8 thoughts on “Readers’ wildlife photos

  1. PIx were great! Isn’t spotting the subject at the right moment and getting a few good shots most of it? In the “beaked” one, it almost looks likes it’s wearing a coonskin cap.

  2. “the second picture above is perhaps my best bird photo ever”

    It really is a good one, and not only for a herpetologist!

    That is a heartwarming story. I remember the DDT battles incited by Rachel Carson’s Silent Spring. Industry and agriculture fought a dirty war against its ban. But the 70s saw the blossoming of our environmental consciousness, and the rebounding Osprey and Peregrine and Bald Eagle populations are proof that Carson was exactly right and the opponents were liars.

    I fear that our more materialist culture of today would no longer get excited about an issue like that.

  3. Always glad to see the Osprey as we have one that occasionally perches on top of a power pole at the corner of our property in So Cal, backing onto a flood control channel that it presumably fishes in. No nest on our pole though. 🙁

  4. At the Great South Bay Music Festival in Patchogue several years ago, my favorite band Railroad Earth was playing when an osprey, with a big fish, flew right across the front of the stage.
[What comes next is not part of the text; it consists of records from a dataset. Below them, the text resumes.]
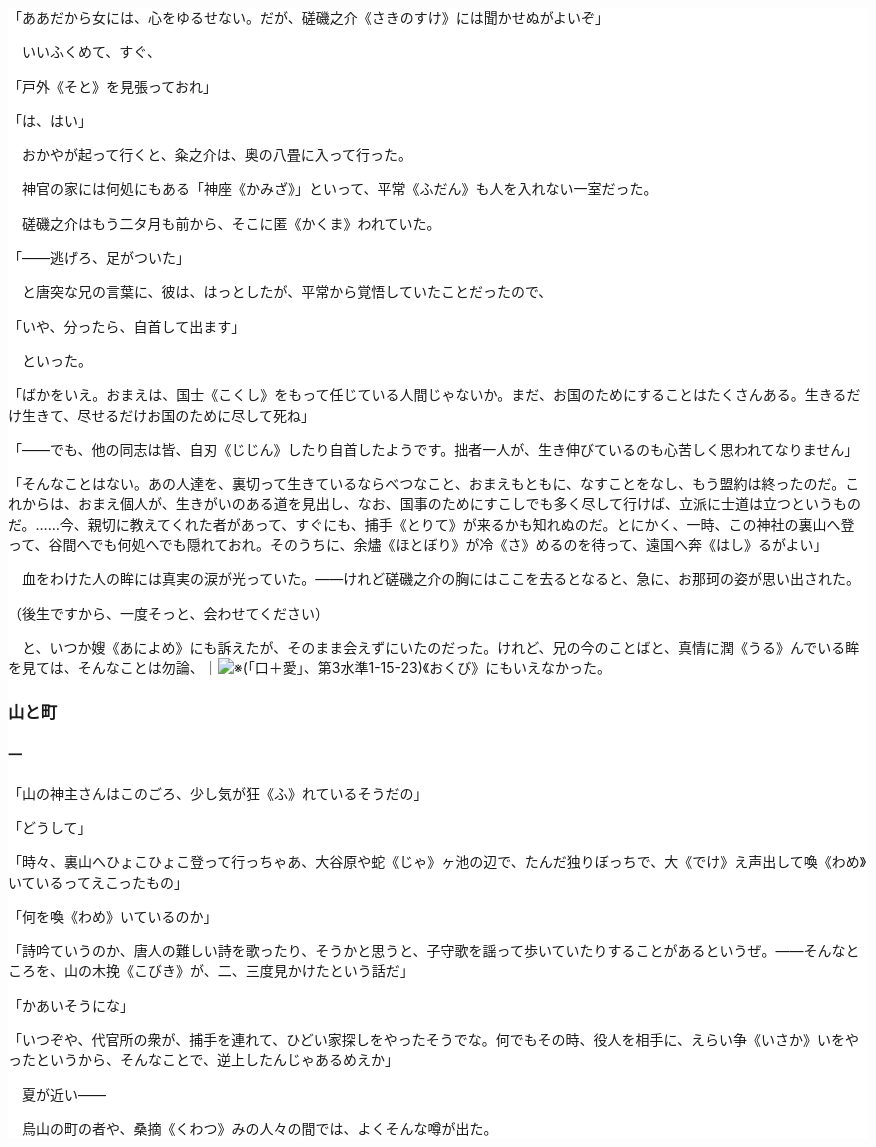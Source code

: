 「ああだから女には、心をゆるせない。だが、磋磯之介《さきのすけ》には聞かせぬがよいぞ」

　いいふくめて、すぐ、

「戸外《そと》を見張っておれ」

「は、はい」

　おかやが起って行くと、粂之介は、奥の八畳に入って行った。

　神官の家には何処にもある「神座《かみざ》」といって、平常《ふだん》も人を入れない一室だった。

　磋磯之介はもう二タ月も前から、そこに匿《かくま》われていた。

「――逃げろ、足がついた」

　と唐突な兄の言葉に、彼は、はっとしたが、平常から覚悟していたことだったので、

「いや、分ったら、自首して出ます」

　といった。

「ばかをいえ。おまえは、国士《こくし》をもって任じている人間じゃないか。まだ、お国のためにすることはたくさんある。生きるだけ生きて、尽せるだけお国のために尽して死ね」

「――でも、他の同志は皆、自刃《じじん》したり自首したようです。拙者一人が、生き伸びているのも心苦しく思われてなりません」

「そんなことはない。あの人達を、裏切って生きているならべつなこと、おまえもともに、なすことをなし、もう盟約は終ったのだ。これからは、おまえ個人が、生きがいのある道を見出し、なお、国事のためにすこしでも多く尽して行けば、立派に士道は立つというものだ。……今、親切に教えてくれた者があって、すぐにも、捕手《とりて》が来るかも知れぬのだ。とにかく、一時、この神社の裏山へ登って、谷間へでも何処へでも隠れておれ。そのうちに、余燼《ほとぼり》が冷《さ》めるのを待って、遠国へ奔《はし》るがよい」

　血をわけた人の眸には真実の涙が光っていた。――けれど磋磯之介の胸にはここを去るとなると、急に、お那珂の姿が思い出された。

（後生ですから、一度そっと、会わせてください）

　と、いつか嫂《あによめ》にも訴えたが、そのまま会えずにいたのだった。けれど、兄の今のことばと、真情に潤《うる》んでいる眸を見ては、そんなことは勿論、｜![※(「口＋愛」、第3水準1-15-23)](https://www.aozora.gr.jp/cards/001562/files/../../../gaiji/1-15/1-15-23.png)《おくび》にもいえなかった。



### 山と町




#### 一




「山の神主さんはこのごろ、少し気が狂《ふ》れているそうだの」

「どうして」

「時々、裏山へひょこひょこ登って行っちゃあ、大谷原や蛇《じゃ》ヶ池の辺で、たんだ独りぼっちで、大《でけ》え声出して喚《わめ》いているってえこったもの」

「何を喚《わめ》いているのか」

「詩吟ていうのか、唐人の難しい詩を歌ったり、そうかと思うと、子守歌を謡って歩いていたりすることがあるというぜ。――そんなところを、山の木挽《こびき》が、二、三度見かけたという話だ」

「かあいそうにな」

「いつぞや、代官所の衆が、捕手を連れて、ひどい家探しをやったそうでな。何でもその時、役人を相手に、えらい争《いさか》いをやったというから、そんなことで、逆上したんじゃあるめえか」

　夏が近い――

　烏山の町の者や、桑摘《くわつ》みの人々の間では、よくそんな噂が出た。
  5. Much of the successful recovery of the osprey on eastern LI is due to the isolated Gardner’s Island that was privately owned and not sprayed. Thanks to them the osprey is just about our home town bird. I had one on my property on a creek off Shinnecock Bay for the last three summers but last summer due to high tides the high trees finally collapsed.It was right above where I sit at our pond birding and I was worried I would disturb it but it got used to me and bred successfully. However, there is still a nest opposite our creek that hatches young regularly and has done so for decades. The Bald Eagle is doing great now out east, with quite a few successful nests. An old decoy maker from whom we bought wonderful decoys told us that in his youth he saw Bald Eagles harassing and stealing fish from osprey on our pond! I have seen them on our shore but only in migration.

  6. Yep, I’d agree that the osprey has got the fish from a fisherman. In the first photo the fish’s belly looks wide open, indicating that it’s been gutted. Easier than catching your own!